2.6769 sayılı Sınai Mülkiyet kanunu’nun 7, 29 uncu maddeleri, 6102 sayılı Türk Ticaret Kanunu’nun 54, 55 nci maddelri.

3. Değerlendirme
1.Bölge adliye mahkemelerinin nihai kararlarının bozulması 6100 sayılı Kanun’un 371 inci maddesinde yer alan sebeplerden birinin varlığı hâlinde mümkündür.
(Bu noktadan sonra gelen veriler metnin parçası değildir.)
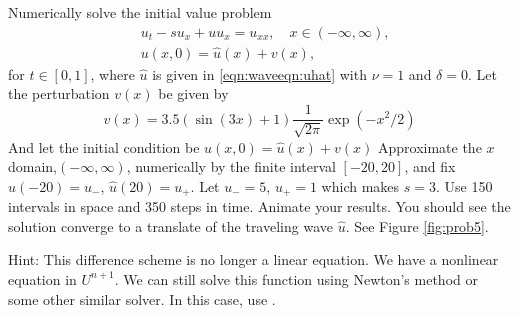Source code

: \begin{problem}
\label{prob:prob5}
Numerically solve the initial value problem
\begin{align*}
	&{ } u_t -su_x + uu_x = u_{xx}, \quad x \in (-\infty,\infty),\\
	&{ } u(x,0) = \hat{u}(x)+v(x),
\end{align*}
for $t \in [0,1]$, where $\hat{u}$ is given in \eqref{eqn:waveeqn:uhat} with $\nu=1$ and $\delta=0$.
Let the perturbation $v(x)$ be given by
\[v(x) = 3.5(\sin{(3x)} + 1)\frac{1}{\sqrt{2\pi}} \exp{(-x^2/2)}\]
And let the initial condition be $u(x, 0) = \hat{u}(x) + v(x)$
Approximate the $x$ domain,$(-\infty, \infty)$, numerically by the finite interval $[-20,20]$, and fix $\hat{u}(-20) = u_-$, $\hat{u}(20) = u_+$. Let $u_- = 5$, $u_+ = 1$ which makes $s = 3$.
Use 150 intervals in space and 350 steps in time.
Animate your results.
You should see the solution converge to a translate of the traveling wave $\hat{u}$.
See Figure \ref{fig:prob5}.

Hint: This difference scheme is no longer a linear equation.
We have a nonlinear equation in $U^{n+1}$.
We can still solve this function using Newton's method or some other similar solver.
In this case, use .


\end{problem}
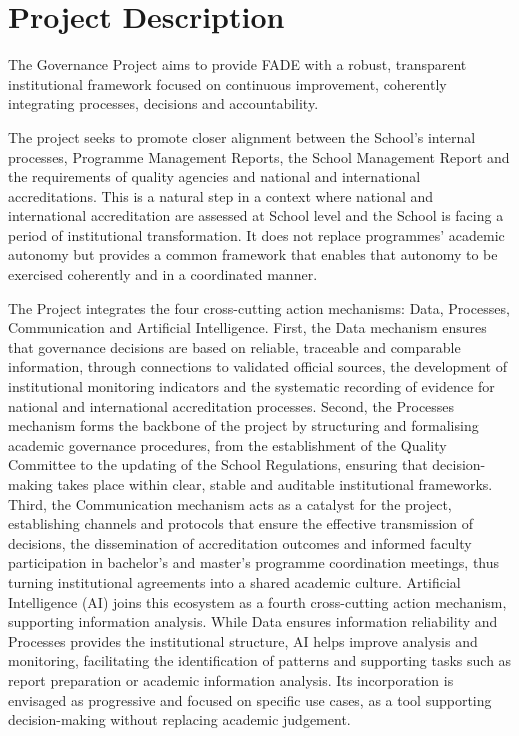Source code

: \documentclass[11pt,a4paper]{scrreprt}
\begin{document}
\section{Project Description}

The Governance Project aims to provide FADE with a robust, transparent institutional framework focused on continuous improvement, coherently integrating processes, decisions and accountability.   

The project seeks to promote closer alignment between the School's internal processes, Programme Management Reports, the School Management Report and the requirements of quality agencies and national and international accreditations. This is a natural step in a context where national and international accreditation are assessed at School level and the School is facing a period of institutional transformation. It does not replace programmes' academic autonomy but provides a common framework that enables that autonomy to be exercised coherently and in a coordinated manner. 

The Project integrates the four cross-cutting action mechanisms: Data, Processes, Communication and Artificial Intelligence. First, the Data mechanism ensures that governance decisions are based on reliable, traceable and comparable information, through connections to validated official sources, the development of institutional monitoring indicators and the systematic recording of evidence for national and international accreditation processes. Second, the Processes mechanism forms the backbone of the project by structuring and formalising academic governance procedures, from the establishment of the Quality Committee to the updating of the School Regulations, ensuring that decision-making takes place within clear, stable and auditable institutional frameworks. Third, the Communication mechanism acts as a catalyst for the project, establishing channels and protocols that ensure the effective transmission of decisions, the dissemination of accreditation outcomes and informed faculty participation in bachelor's and master's programme coordination meetings, thus turning institutional agreements into a shared academic culture. Artificial Intelligence (AI) joins this ecosystem as a fourth cross-cutting action mechanism, supporting information analysis. While Data ensures information reliability and Processes provides the institutional structure, AI helps improve analysis and monitoring, facilitating the identification of patterns and supporting tasks such as report preparation or academic information analysis. Its incorporation is envisaged as progressive and focused on specific use cases, as a tool supporting decision-making without replacing academic judgement. 
\end{document}
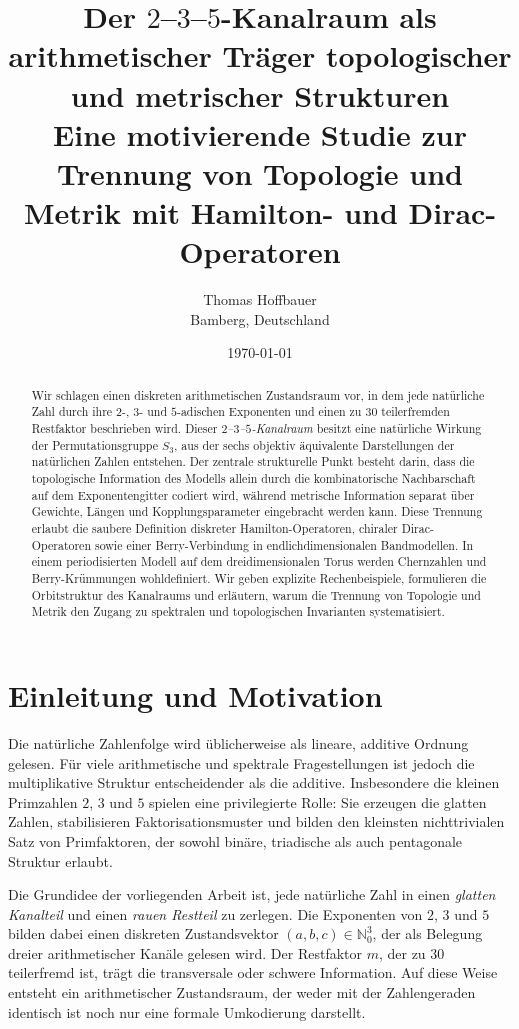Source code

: \documentclass[11pt,a4paper]{article}
\title{Der $2$--$3$--$5$-Kanalraum als arithmetischer Träger topologischer und metrischer Strukturen\\
	\large Eine motivierende Studie zur Trennung von Topologie und Metrik mit Hamilton- und Dirac-Operatoren}
\author{Thomas Hoffbauer\\Bamberg, Deutschland}
\date{\today}
\theoremstyle{remark}
\newcommand{\N}{\mathbb{N}}
\begin{document}
	\maketitle
	
	\begin{abstract}
		Wir schlagen einen diskreten arithmetischen Zustandsraum vor, in dem jede natürliche Zahl durch ihre $2$-, $3$- und $5$-adischen Exponenten und einen zu $30$ teilerfremden Restfaktor beschrieben wird. Dieser \emph{$2$--$3$--$5$-Kanalraum} besitzt eine natürliche Wirkung der Permutationsgruppe $S_3$, aus der sechs objektiv äquivalente Darstellungen der natürlichen Zahlen entstehen. Der zentrale strukturelle Punkt besteht darin, dass die topologische Information des Modells allein durch die kombinatorische Nachbarschaft auf dem Exponentengitter codiert wird, während metrische Information separat über Gewichte, Längen und Kopplungsparameter eingebracht werden kann. Diese Trennung erlaubt die saubere Definition diskreter Hamilton-Operatoren, chiraler Dirac-Operatoren sowie einer Berry-Verbindung in endlichdimensionalen Bandmodellen. In einem periodisierten Modell auf dem dreidimensionalen Torus werden Chernzahlen und Berry-Krümmungen wohldefiniert. Wir geben explizite Rechenbeispiele, formulieren die Orbitstruktur des Kanalraums und erläutern, warum die Trennung von Topologie und Metrik den Zugang zu spektralen und topologischen Invarianten systematisiert.
	\end{abstract}
	
	\section{Einleitung und Motivation}
	
	Die natürliche Zahlenfolge wird üblicherweise als lineare, additive Ordnung gelesen. Für viele arithmetische und spektrale Fragestellungen ist jedoch die multiplikative Struktur entscheidender als die additive. Insbesondere die kleinen Primzahlen $2$, $3$ und $5$ spielen eine privilegierte Rolle: Sie erzeugen die glatten Zahlen, stabilisieren Faktorisationsmuster und bilden den kleinsten nichttrivialen Satz von Primfaktoren, der sowohl binäre, triadische als auch pentagonale Struktur erlaubt.
	
	Die Grundidee der vorliegenden Arbeit ist, jede natürliche Zahl in einen \emph{glatten Kanalteil} und einen \emph{rauen Restteil} zu zerlegen. Die Exponenten von $2$, $3$ und $5$ bilden dabei einen diskreten Zustandsvektor $(a,b,c)\in\N_0^3$, der als Belegung dreier arithmetischer Kanäle gelesen wird. Der Restfaktor $m$, der zu $30$ teilerfremd ist, trägt die transversale oder schwere Information. Auf diese Weise entsteht ein arithmetischer Zustandsraum, der weder mit der Zahlengeraden identisch ist noch nur eine formale Umkodierung darstellt.
	
\end{document}
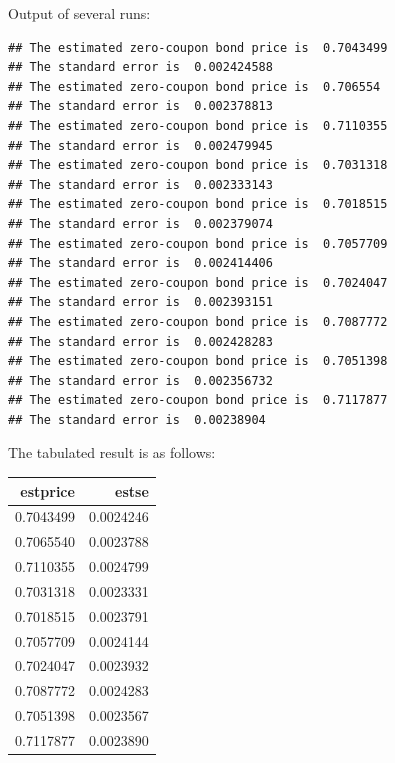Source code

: Output of several runs:
\begin{knitrout}
\color{fgcolor}\begin{kframe}
\begin{verbatim}
## The estimated zero-coupon bond price is  0.7043499 
## The standard error is  0.002424588
## The estimated zero-coupon bond price is  0.706554 
## The standard error is  0.002378813
## The estimated zero-coupon bond price is  0.7110355 
## The standard error is  0.002479945
## The estimated zero-coupon bond price is  0.7031318 
## The standard error is  0.002333143
## The estimated zero-coupon bond price is  0.7018515 
## The standard error is  0.002379074
## The estimated zero-coupon bond price is  0.7057709 
## The standard error is  0.002414406
## The estimated zero-coupon bond price is  0.7024047 
## The standard error is  0.002393151
## The estimated zero-coupon bond price is  0.7087772 
## The standard error is  0.002428283
## The estimated zero-coupon bond price is  0.7051398 
## The standard error is  0.002356732
## The estimated zero-coupon bond price is  0.7117877 
## The standard error is  0.00238904
\end{verbatim}
\end{kframe}
\end{knitrout}
The tabulated result is as follows:\\
\begin{center}
\begin{knitrout}
\color{fgcolor}
\begin{tabular}{r|r}
\hline
estprice & estse\\
\hline
0.7043499 & 0.0024246\\
\hline
0.7065540 & 0.0023788\\
\hline
0.7110355 & 0.0024799\\
\hline
0.7031318 & 0.0023331\\
\hline
0.7018515 & 0.0023791\\
\hline
0.7057709 & 0.0024144\\
\hline
0.7024047 & 0.0023932\\
\hline
0.7087772 & 0.0024283\\
\hline
0.7051398 & 0.0023567\\
\hline
0.7117877 & 0.0023890\\
\hline
\end{tabular}


\end{knitrout}
\end{center}
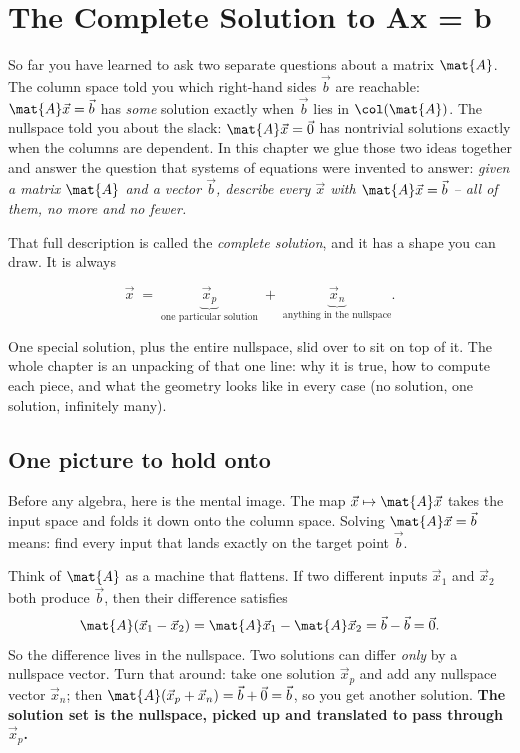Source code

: \chapter{The Complete Solution to Ax = b}

So far you have learned to ask two separate questions about a matrix $\mat{A}$. The
column space told you which right-hand sides $\vec{b}$ are reachable: $\mat{A}\vec{x}=\vec{b}$
has \emph{some} solution exactly when $\vec{b}$ lies in $\col(\mat{A})$. The nullspace told
you about the slack: $\mat{A}\vec{x}=\vec{0}$ has nontrivial solutions exactly when the
columns are dependent. In this chapter we glue those two ideas together and answer the
question that systems of equations were invented to answer: \emph{given a matrix $\mat{A}$
and a vector $\vec{b}$, describe every $\vec{x}$ with $\mat{A}\vec{x}=\vec{b}$ -- all of
them, no more and no fewer.}

That full description is called the \emph{complete solution}, and it has a shape you can
draw. It is always

\[
  \vec{x} \;=\; \underbrace{\vec{x}_p}_{\text{one particular solution}}
        \;+\; \underbrace{\vec{x}_n}_{\text{anything in the nullspace}}.
\]

One special solution, plus the entire nullspace, slid over to sit on top of it. The whole
chapter is an unpacking of that one line: why it is true, how to compute each piece, and
what the geometry looks like in every case (no solution, one solution, infinitely many).

\section{One picture to hold onto}

Before any algebra, here is the mental image. The map $\vec{x}\mapsto \mat{A}\vec{x}$ takes
the input space and folds it down onto the column space. Solving $\mat{A}\vec{x}=\vec{b}$
means: find every input that lands exactly on the target point $\vec{b}$.

\begin{intuitionbox}
Think of $\mat{A}$ as a machine that flattens. If two different inputs $\vec{x}_1$ and
$\vec{x}_2$ both produce $\vec{b}$, then their difference satisfies
\[
  \mat{A}(\vec{x}_1-\vec{x}_2)=\mat{A}\vec{x}_1-\mat{A}\vec{x}_2=\vec{b}-\vec{b}=\vec{0}.
\]
So the difference lives in the nullspace. Two solutions can differ \emph{only} by a
nullspace vector. Turn that around: take one solution $\vec{x}_p$ and add any nullspace
vector $\vec{x}_n$; then $\mat{A}(\vec{x}_p+\vec{x}_n)=\vec{b}+\vec{0}=\vec{b}$, so you get
another solution. \textbf{The solution set is the nullspace, picked up and translated to
pass through $\vec{x}_p$.}
\end{intuitionbox}

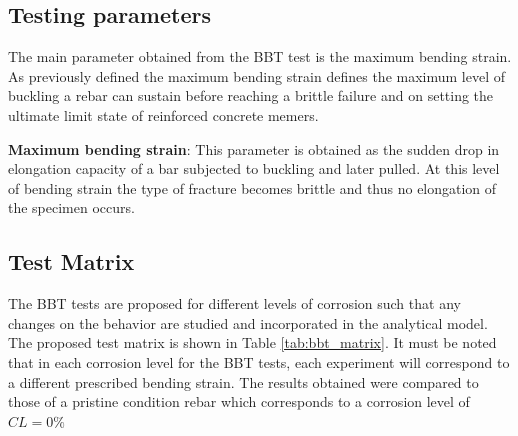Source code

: \newpage

\subsection{Testing parameters}

The main parameter obtained from the BBT test is the maximum bending strain. As previously defined the maximum bending strain defines the maximum level of buckling a rebar can sustain before reaching a brittle failure and on setting the ultimate limit state of reinforced concrete memers.

\textbf{Maximum bending strain}: This parameter is obtained as the sudden drop in elongation capacity of a bar subjected to buckling and later pulled. At this level of bending strain the type of fracture becomes brittle and thus no elongation of the specimen occurs.

\subsection{Test Matrix}
The BBT tests are proposed for different levels of corrosion such that any changes on the behavior are studied and incorporated in the analytical model. The proposed test matrix is shown in Table \ref{tab:bbt_matrix}. It must be noted that in each corrosion level for the BBT tests, each experiment will correspond to a different prescribed bending strain. The results obtained were compared to those of a pristine condition rebar which corresponds to a corrosion level of $CL=0\%$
2.Temyizen incelenen karar, tarafların karşılıklı iddia ve savunmalarına, dayandıkları belgelere, uyuşmazlığa uygulanması gereken hukuk kuralları ile hukuki ilişkinin nitelendirilmesine, dava şartlarına, yargılama ve ispat kuralları ile kararda belirtilen gerekçelere göre usul ve kanuna uygun olup davacı vekilince temyiz dilekçesinde ileri sürülen nedenler kararın bozulmasını gerektirecek nitelikte görülmemiştir.

VI. KARAR
Açıklanan sebeple;
Temyiz olunan Bölge Adliye Mahkemesi kararının 6100 sayılı Kanun’un 370 inci maddesinin birinci fıkrası uyarınca ONANMASINA,

Aşağıda yazılı temyiz giderinin temyiz edene yükletilmesine,

Dosyanın İlk Derece Mahkemesine, kararın bir örneğinin Bölge Adliye Mahkemesine gönderilmesine,

11.10.2023 tarihinde oy birliğiyle karar verildi.